A varios metros de allí, el guerrero Kael Ragnarsson se colocaba el arco sobre el hombro.

El aire helado no le molestaba; había crecido con él. El bosque era su hogar tanto como su campo de batalla.

—Hoy cazaremos solo lo necesario —dijo a su compañero, un joven guerrero de su aldea.

El muchacho asintió y partió por el sendero opuesto. Kael prefería la soledad cuando cazaba.

El silencio del bosque era el único lugar donde podía pensar sin recordar la guerra.

Desde la última batalla, su clan había permanecido oculto, reagrupándose tras la pérdida de varios hombres.

Kael aún llevaba sobre el pecho el medallón de su hermano caído, un símbolo de hierro con la runa de la protección.

“Prometí no volver a sentir nada que me hiciera débil”, se repetía cada mañana.

El viento soplaba con fuerza, levantando la nieve. Kael agachó la cabeza y avanzó hasta llegar al arroyo helado. Se detuvo al ver las huellas frescas de un caballo.

Demasiado fino para ser un animal salvaje.

Y el rastro… llevaba sangre.

Tensó el arco instintivamente y siguió el rastro.

No tardó mucho en encontrarla.

Allí, entre los árboles cubiertos de escarcha, estaba ella.

Una mujer vestida con telas finas, una capa azul y el cabello extendido sobre la nieve como un halo de oro.

Su respiración era débil.

Kael bajó el arco, desconfiado. Miró a su alrededor: ningún guardia, ningún ruido.

—¿Quién eres? —preguntó con voz grave.

Ella abrió los ojos lentamente. Su mirada azul lo atravesó como una flecha.

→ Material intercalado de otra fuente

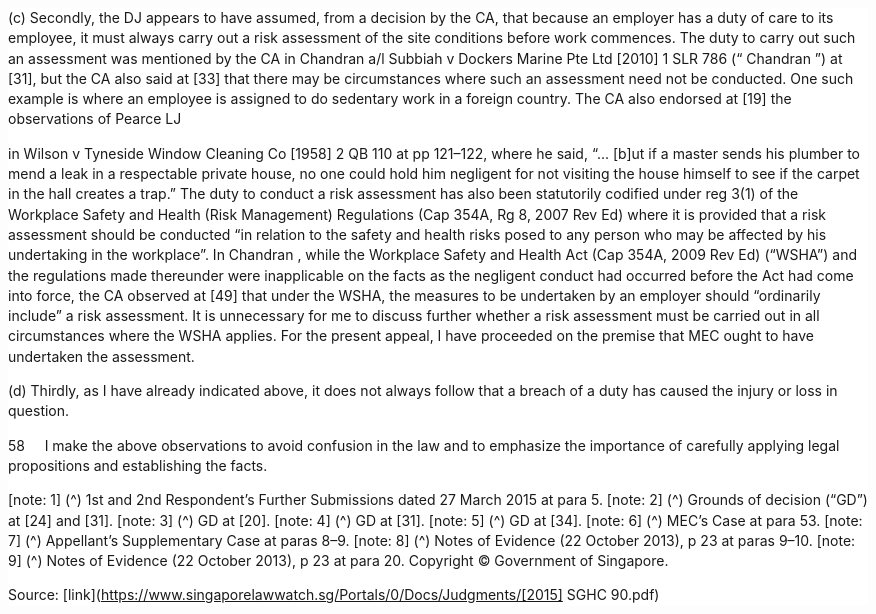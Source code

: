  (c) Secondly, the DJ appears to have assumed, from a decision by the CA, that because an employer has a duty of care to its employee, it must always carry out a risk assessment of the site conditions before work commences. The duty to carry out such an assessment was mentioned by the CA in Chandran a/l Subbiah v Dockers Marine Pte Ltd <span class="citation">[2010] 1 SLR 786</span> (“ Chandran ”) at [31], but the CA also said at [33] that there may be circumstances where such an assessment need not be conducted. One such example is where an employee is assigned to do sedentary work in a foreign country. The CA also endorsed at [19] the observations of Pearce LJ 


 in Wilson v Tyneside Window Cleaning Co [1958] 2 QB 110 at pp 121–122, where he said, “... [b]ut if a master sends his plumber to mend a leak in a respectable private house, no one could hold him negligent for not visiting the house himself to see if the carpet in the hall creates a trap.” The duty to conduct a risk assessment has also been statutorily codified under reg 3(1) of the Workplace Safety and Health (Risk Management) Regulations (Cap 354A, Rg 8, 2007 Rev Ed) where it is provided that a risk assessment should be conducted “in relation to the safety and health risks posed to any person who may be affected by his undertaking in the workplace”. In Chandran , while the Workplace Safety and Health Act (Cap 354A, 2009 Rev Ed) (“WSHA”) and the regulations made thereunder were inapplicable on the facts as the negligent conduct had occurred before the Act had come into force, the CA observed at [49] that under the WSHA, the measures to be undertaken by an employer should “ordinarily include” a risk assessment. It is unnecessary for me to discuss further whether a risk assessment must be carried out in all circumstances where the WSHA applies. For the present appeal, I have proceeded on the premise that MEC ought to have undertaken the assessment. 

 (d) Thirdly, as I have already indicated above, it does not always follow that a breach of a duty has caused the injury or loss in question. 

58     I make the above observations to avoid confusion in the law and to emphasize the importance of carefully applying legal propositions and establishing the facts. 

[note: 1] (^) 1st and 2nd Respondent’s Further Submissions dated 27 March 2015 at para 5. [note: 2] (^) Grounds of decision (“GD”) at [24] and [31]. [note: 3] (^) GD at [20]. [note: 4] (^) GD at [31]. [note: 5] (^) GD at [34]. [note: 6] (^) MEC’s Case at para 53. [note: 7] (^) Appellant’s Supplementary Case at paras 8–9. [note: 8] (^) Notes of Evidence (22 October 2013), p 23 at paras 9–10. [note: 9] (^) Notes of Evidence (22 October 2013), p 23 at para 20. Copyright © Government of Singapore. 


Source: [link](https://www.singaporelawwatch.sg/Portals/0/Docs/Judgments/[2015] SGHC 90.pdf)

—Me he caído… de mi caballo —respondió con dificultad.

Él se acercó con cautela. La forma en que hablaba, su acento, la calidad de su capa… todo en ella gritaba nobleza.

Entonces lo entendió.

—Eres de Valdrheim —dijo con un deje de desprecio.

Ella alzó la barbilla con orgullo a pesar del dolor.

—Soy Astrid… hija del rey Eirikr.

Kael apretó la mandíbula.

La hija del enemigo.

El mismo rey que había arrasado con su aldea años atrás.

Durante un instante, el guerrero pensó en marcharse, dejarla allí.

Pero algo en su mirada —esa mezcla de miedo y valentía— lo detuvo.

No podía.

Aunque su mente le gritara que la dejara morir, su corazón le ordenaba protegerla.

Suspiró y se arrodilló junto a ella.

—Tu pierna está mal. Si intentas moverte, no llegarás lejos.

—Entonces… ¿vas a ayudarme? —preguntó ella con una voz frágil.

Él la miró con dureza.

—No sé si salvarte es ayudar… o condenarme.

Y mientras el sol del norte se alzaba sobre ellos, dos destinos enemigos se entrelazaron por primera vez, bajo la mirada silenciosa del bosque.